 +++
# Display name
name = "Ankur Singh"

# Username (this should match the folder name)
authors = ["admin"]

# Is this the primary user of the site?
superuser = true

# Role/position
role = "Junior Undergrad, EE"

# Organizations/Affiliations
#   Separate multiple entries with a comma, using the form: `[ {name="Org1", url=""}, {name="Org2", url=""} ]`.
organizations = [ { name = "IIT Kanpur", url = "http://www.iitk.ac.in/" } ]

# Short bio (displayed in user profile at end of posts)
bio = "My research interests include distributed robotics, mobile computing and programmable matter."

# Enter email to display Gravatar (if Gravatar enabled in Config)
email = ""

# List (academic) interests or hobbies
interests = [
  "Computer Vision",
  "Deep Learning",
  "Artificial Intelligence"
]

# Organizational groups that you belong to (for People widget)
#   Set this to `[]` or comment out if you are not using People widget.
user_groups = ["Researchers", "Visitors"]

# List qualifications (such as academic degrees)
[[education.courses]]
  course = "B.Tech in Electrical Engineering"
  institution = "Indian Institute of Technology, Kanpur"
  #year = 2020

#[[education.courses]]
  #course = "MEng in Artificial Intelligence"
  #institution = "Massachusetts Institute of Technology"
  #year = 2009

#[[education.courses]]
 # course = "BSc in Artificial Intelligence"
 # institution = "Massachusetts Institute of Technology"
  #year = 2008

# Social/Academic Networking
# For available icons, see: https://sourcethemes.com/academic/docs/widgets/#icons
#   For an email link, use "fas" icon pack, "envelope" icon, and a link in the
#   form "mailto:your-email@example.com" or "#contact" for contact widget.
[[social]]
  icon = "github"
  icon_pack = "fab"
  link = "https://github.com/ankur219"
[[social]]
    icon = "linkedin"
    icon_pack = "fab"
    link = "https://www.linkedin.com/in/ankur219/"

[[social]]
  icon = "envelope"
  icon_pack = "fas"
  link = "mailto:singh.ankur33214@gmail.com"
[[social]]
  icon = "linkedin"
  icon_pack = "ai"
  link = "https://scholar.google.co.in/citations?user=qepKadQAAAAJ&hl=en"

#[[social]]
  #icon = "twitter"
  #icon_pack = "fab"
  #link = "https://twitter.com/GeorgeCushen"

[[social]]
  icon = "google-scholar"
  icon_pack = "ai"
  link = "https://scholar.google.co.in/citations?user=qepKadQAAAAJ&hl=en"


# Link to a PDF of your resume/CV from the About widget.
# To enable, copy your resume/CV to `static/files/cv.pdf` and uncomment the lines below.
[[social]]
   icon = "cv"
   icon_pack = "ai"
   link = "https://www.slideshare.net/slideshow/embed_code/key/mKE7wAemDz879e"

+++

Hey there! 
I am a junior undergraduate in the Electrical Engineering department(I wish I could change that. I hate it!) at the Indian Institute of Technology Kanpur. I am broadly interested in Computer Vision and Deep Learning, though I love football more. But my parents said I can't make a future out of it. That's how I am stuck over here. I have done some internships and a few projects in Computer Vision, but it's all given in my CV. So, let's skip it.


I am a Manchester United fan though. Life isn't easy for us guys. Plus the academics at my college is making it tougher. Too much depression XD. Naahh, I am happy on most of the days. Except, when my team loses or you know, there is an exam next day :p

· · · ·

Please count how many lines in the preceding records hold the word "envelope", then give only that number.

■ SOLUTION TO THIS TASK: 2